CAM Automation is a Process, not a Goal
Automated NC programming requires a strategy to yield improved productivity, quality and consistency.
With a shrinking pool of journeymen mold builders to rely on, it is of strategic interest to mold manufacturers to find a better way to utilize their existing talent. Better leveraging the skills of current employees can allow companies to more easily scale operations to meet customer demands in manufacturing. Unfortunately, even after tapping into these resources, NC programming efforts remain a bottleneck within most organizations.
Time-consuming, manual NC programming techniques remain the standard approach for today’s mold builders. Although this approach can be successful, it requires highly trained employees and can still result in a high variance in programming time, milling time and surface finish for individual projects. This is true even when many of the NC programming steps are done by rote.
Standard components and processes for plates, lifters, inserts, and cavities and cores can represent between 75 and 90 percent of any moldmaking shop’s NC programming efforts. This offers incredible potential for mold builders to realize a return on investment in automated NC programming. Benefits of automated programming include:
• Minimal time and associated costs for training new employees.
• Increased consistency and throughput, as all employees benefit from established best practices.
• Reduced errors, which are inherent in manual processes.
• Less time required for NC program generation.
• Improved use of employee time, enabling them to focus on more value-added activities.
With these benefits, why hasn’t NC programming automation become a standard practice?
Historically, the industry’s approach to automation has been to identify a family of geometries that can generate 100-percent-safe, efficient NC programs without any user interaction. This is total NC automation, and the process involved can be paralyzing in its complexity, require strict adherence to process standards in both design and manufacturing, and demand a significant financial investment in custom code created for the API (applications programming interface) of the host CAM system.

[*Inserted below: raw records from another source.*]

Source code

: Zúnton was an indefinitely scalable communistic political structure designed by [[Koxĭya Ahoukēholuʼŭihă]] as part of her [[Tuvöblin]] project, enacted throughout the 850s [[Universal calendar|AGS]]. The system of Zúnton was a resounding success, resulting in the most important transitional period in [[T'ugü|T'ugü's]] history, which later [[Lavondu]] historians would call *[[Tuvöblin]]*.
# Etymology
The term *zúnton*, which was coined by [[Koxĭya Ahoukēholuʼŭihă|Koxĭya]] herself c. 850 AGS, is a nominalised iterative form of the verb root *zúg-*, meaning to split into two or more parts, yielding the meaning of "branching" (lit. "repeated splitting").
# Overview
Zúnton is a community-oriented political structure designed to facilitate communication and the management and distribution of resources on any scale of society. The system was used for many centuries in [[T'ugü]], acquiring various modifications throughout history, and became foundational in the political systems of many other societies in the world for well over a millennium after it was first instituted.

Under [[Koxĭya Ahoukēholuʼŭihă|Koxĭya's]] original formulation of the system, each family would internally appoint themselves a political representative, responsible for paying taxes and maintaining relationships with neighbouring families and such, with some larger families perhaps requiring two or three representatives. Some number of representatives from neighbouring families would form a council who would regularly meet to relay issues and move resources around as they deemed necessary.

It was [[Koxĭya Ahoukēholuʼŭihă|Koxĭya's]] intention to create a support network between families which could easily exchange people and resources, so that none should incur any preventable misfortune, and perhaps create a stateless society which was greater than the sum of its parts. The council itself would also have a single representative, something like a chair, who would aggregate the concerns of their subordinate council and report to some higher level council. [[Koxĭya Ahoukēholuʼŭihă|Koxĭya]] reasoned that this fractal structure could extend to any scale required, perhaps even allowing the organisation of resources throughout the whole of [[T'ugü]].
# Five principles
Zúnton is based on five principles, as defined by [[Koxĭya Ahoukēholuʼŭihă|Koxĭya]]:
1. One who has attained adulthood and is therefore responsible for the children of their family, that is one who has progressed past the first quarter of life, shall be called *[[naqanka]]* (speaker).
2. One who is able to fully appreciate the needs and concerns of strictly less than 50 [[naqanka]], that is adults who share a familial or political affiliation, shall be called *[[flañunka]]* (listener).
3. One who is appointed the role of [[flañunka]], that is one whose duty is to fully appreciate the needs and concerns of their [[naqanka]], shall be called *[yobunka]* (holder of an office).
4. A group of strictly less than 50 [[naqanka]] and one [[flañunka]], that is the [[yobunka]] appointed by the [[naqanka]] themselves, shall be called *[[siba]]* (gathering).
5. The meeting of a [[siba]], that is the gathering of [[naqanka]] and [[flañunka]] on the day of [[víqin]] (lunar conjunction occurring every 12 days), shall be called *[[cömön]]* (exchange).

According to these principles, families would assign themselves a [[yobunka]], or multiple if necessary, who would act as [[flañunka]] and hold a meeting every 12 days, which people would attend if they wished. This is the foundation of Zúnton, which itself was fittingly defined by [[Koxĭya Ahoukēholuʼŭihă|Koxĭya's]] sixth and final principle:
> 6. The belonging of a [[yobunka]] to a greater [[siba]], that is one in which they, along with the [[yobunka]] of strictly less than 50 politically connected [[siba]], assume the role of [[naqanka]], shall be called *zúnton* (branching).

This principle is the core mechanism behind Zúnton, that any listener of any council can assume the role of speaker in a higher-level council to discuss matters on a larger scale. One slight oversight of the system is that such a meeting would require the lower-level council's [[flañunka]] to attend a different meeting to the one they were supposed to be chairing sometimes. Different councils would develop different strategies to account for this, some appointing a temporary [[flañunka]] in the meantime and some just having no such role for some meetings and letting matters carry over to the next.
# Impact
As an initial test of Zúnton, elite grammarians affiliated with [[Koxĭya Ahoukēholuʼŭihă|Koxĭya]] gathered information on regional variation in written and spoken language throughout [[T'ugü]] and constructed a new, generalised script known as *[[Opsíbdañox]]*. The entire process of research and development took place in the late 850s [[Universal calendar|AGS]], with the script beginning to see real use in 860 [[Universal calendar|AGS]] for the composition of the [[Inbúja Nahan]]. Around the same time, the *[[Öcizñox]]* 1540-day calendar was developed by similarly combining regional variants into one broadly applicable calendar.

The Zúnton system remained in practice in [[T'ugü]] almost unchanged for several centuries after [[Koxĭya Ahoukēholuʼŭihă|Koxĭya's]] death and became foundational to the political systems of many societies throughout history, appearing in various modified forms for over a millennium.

The resulting automation solution is often abandoned by staff due to its inflexible nature. While total NC automation certainly represents the theoretical ideal, this style of automation does not necessarily guarantee a return on investment. Its “all-or-nothing” approach puts too much of the focus on failure. Rather than being focused on the vast majority of projects related to the common features and processes that can benefit from automation, attention and investment instead fall on the minority of designs and projects that cannot be well-captured by a standard process.
A more modern approach is structured NC programming in which a series of utilities or applications is created to streamline the programming and automate many functions based on the knowledge of the most qualified personnel. This programming environment offers maximum flexibility for manufacturing and is interactive by its very nature. It allows for intelligent application of automation where the CAM user finds it appropriate, but also lends structure for streamlining processes by relying on the best practices stored in the CAM application.
For mold builders, cavities and cores may be the most difficult work for which to visualize a standard process because, by their very nature, these applications cannot be automated in full. The necessary finishing processes are determined by the individual products and the smallest radii. However, it can be a realistic goal to automate most of the process through structured NC programming, which can deliver a product with a consistent semi-finish to skilled personnel for final finishing operations.
The structured NC programming environment for cavity and core work might appear as follows:
1. Import model, define stock, assign fixture and create all required work planes.
2. Perform block-sizing operations (for example, face milling and contouring).
3. Implement feature recognition for hole geometry and macros used to assign machining strategies for holes.
4. Create rough and re-rough strategies by selecting the cutting tool series based on machine, material and project.
5. Implement feature recognition for pocket geometry and macros to assign finishing strategies to pockets.
6. Select corner-picking routines by choosing a series of cutters based on the smallest radius.
7. Create semi-finish tool paths.
A structured NC programming environment can yield a faster return on investment, as the smaller process steps are simpler to define, manage and understand, and it may be easier to provide justification for each step individually. If the cost or benefit of a particular step is not clear, this step can remain with the traditional, manual process.
Companies that successfully pursue a strategy of automation will understand that it is not a goal to be achieved but rather a process to be continually pursued, refined and leveraged over time. Structured NC programming creates the environment where this strategy is best fostered.